=== SUPPLIED DATA ===
★ ★ ★ ★ ★ ★ ★
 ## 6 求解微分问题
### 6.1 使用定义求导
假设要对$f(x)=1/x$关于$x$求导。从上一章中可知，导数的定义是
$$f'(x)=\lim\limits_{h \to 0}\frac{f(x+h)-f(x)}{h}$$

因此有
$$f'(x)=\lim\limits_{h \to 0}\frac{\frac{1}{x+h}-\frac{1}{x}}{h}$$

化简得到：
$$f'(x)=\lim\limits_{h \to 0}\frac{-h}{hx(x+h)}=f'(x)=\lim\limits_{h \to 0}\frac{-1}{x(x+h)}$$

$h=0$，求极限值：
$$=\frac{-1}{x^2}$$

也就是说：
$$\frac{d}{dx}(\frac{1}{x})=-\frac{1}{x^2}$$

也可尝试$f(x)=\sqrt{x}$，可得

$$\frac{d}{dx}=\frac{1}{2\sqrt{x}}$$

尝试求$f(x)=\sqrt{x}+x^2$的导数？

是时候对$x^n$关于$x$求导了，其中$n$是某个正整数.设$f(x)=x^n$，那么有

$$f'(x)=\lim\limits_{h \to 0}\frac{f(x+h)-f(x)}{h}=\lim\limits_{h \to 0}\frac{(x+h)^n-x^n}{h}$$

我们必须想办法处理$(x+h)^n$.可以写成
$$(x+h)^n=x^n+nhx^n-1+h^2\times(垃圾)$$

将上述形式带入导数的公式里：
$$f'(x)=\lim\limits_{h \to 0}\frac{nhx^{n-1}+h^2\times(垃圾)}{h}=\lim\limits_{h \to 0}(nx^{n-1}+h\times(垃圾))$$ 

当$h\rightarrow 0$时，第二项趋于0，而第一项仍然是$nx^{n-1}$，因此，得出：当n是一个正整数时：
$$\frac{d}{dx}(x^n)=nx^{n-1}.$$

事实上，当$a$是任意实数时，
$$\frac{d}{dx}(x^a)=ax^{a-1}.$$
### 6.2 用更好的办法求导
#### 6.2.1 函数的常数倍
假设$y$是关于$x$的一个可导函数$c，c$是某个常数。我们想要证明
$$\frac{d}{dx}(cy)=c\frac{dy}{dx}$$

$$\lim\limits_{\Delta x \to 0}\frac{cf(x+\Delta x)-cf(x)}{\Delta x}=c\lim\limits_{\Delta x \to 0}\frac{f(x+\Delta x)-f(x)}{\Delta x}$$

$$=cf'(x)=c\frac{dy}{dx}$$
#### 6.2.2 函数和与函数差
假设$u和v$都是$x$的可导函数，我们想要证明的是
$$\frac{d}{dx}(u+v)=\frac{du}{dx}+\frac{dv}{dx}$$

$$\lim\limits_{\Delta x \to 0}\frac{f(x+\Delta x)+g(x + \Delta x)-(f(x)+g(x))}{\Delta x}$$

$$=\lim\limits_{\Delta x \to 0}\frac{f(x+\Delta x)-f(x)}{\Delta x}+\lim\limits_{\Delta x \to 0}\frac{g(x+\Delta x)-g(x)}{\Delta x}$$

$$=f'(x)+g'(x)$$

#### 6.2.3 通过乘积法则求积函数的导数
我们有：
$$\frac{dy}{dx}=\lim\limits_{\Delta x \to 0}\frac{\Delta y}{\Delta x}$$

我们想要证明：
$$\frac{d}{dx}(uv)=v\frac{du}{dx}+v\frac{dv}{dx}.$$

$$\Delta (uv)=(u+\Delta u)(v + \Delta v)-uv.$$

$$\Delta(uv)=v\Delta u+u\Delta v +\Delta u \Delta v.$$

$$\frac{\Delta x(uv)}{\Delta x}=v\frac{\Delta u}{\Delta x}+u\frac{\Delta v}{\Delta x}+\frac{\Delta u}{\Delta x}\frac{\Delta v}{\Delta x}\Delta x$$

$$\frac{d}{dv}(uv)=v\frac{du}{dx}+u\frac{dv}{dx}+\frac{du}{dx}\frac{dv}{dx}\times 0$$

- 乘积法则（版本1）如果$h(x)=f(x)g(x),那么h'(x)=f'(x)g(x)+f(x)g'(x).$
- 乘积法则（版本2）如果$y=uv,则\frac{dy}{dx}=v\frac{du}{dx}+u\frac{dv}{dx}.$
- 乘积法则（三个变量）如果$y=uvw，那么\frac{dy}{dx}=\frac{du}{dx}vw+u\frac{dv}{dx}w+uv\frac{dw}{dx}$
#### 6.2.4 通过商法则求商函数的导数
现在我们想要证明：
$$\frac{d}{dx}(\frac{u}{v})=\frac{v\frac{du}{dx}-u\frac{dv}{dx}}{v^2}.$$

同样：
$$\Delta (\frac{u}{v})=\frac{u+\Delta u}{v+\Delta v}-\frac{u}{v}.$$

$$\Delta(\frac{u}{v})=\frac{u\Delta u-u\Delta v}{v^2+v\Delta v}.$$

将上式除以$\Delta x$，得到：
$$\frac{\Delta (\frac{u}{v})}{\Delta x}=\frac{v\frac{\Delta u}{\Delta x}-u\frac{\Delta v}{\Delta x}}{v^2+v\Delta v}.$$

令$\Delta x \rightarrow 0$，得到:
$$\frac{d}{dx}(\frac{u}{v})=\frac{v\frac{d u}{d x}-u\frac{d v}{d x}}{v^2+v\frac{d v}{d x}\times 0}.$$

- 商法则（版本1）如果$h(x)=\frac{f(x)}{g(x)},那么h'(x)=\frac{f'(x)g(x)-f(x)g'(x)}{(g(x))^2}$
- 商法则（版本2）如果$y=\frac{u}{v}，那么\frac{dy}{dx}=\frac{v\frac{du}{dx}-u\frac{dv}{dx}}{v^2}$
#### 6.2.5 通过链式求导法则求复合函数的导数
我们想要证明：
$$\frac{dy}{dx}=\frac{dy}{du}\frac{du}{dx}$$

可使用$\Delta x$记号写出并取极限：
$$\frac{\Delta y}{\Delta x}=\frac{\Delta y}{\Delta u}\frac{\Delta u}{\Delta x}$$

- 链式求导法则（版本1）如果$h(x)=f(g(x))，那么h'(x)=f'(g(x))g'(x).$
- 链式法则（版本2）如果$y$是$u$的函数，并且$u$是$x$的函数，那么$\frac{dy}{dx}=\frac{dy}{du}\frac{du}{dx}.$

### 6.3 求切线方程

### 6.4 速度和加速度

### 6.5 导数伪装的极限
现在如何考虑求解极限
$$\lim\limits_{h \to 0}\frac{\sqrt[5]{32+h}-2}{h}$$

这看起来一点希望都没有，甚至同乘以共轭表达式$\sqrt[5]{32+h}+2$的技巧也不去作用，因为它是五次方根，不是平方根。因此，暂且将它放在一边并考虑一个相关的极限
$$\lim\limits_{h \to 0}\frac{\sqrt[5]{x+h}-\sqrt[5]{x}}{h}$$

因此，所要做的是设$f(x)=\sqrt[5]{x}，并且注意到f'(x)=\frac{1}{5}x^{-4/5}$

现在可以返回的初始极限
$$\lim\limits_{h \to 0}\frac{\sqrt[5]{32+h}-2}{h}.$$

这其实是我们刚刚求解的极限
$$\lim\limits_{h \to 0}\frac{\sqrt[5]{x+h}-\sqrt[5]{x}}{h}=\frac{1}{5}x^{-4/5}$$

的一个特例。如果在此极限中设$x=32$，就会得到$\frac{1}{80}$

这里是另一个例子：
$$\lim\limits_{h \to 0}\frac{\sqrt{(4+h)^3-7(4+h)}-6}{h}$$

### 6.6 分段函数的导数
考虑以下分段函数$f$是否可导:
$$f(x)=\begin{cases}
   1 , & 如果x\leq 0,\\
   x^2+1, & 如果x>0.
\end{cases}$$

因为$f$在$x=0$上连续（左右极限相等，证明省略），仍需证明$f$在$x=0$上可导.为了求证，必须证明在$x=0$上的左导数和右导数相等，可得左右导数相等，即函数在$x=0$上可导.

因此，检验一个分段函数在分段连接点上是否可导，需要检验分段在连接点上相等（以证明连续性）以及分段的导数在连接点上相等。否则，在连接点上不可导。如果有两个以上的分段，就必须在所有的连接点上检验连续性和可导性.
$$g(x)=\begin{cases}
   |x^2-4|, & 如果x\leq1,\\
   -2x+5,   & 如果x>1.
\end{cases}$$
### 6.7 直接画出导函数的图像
★ ★ ★ ★ ★ ★ ★
=== WHAT YOU ARE ASKED TO DO ===
The answer is the line with "### 6.4 速度和加速度" plus every line after it, printed exactly as they appear above.

=== WRITTEN RESPONSE ===
### 6.4 速度和加速度

### 6.5 导数伪装的极限
现在如何考虑求解极限
$$\lim\limits_{h \to 0}\frac{\sqrt[5]{32+h}-2}{h}$$

这看起来一点希望都没有，甚至同乘以共轭表达式$\sqrt[5]{32+h}+2$的技巧也不去作用，因为它是五次方根，不是平方根。因此，暂且将它放在一边并考虑一个相关的极限
$$\lim\limits_{h \to 0}\frac{\sqrt[5]{x+h}-\sqrt[5]{x}}{h}$$

因此，所要做的是设$f(x)=\sqrt[5]{x}，并且注意到f'(x)=\frac{1}{5}x^{-4/5}$

现在可以返回的初始极限
$$\lim\limits_{h \to 0}\frac{\sqrt[5]{32+h}-2}{h}.$$

这其实是我们刚刚求解的极限
$$\lim\limits_{h \to 0}\frac{\sqrt[5]{x+h}-\sqrt[5]{x}}{h}=\frac{1}{5}x^{-4/5}$$

的一个特例。如果在此极限中设$x=32$，就会得到$\frac{1}{80}$

这里是另一个例子：
$$\lim\limits_{h \to 0}\frac{\sqrt{(4+h)^3-7(4+h)}-6}{h}$$

### 6.6 分段函数的导数
考虑以下分段函数$f$是否可导:
$$f(x)=\begin{cases}
   1 , & 如果x\leq 0,\\
   x^2+1, & 如果x>0.
\end{cases}$$

因为$f$在$x=0$上连续（左右极限相等，证明省略），仍需证明$f$在$x=0$上可导.为了求证，必须证明在$x=0$上的左导数和右导数相等，可得左右导数相等，即函数在$x=0$上可导.

因此，检验一个分段函数在分段连接点上是否可导，需要检验分段在连接点上相等（以证明连续性）以及分段的导数在连接点上相等。否则，在连接点上不可导。如果有两个以上的分段，就必须在所有的连接点上检验连续性和可导性.
$$g(x)=\begin{cases}
   |x^2-4|, & 如果x\leq1,\\
   -2x+5,   & 如果x>1.
\end{cases}$$
### 6.7 直接画出导函数的图像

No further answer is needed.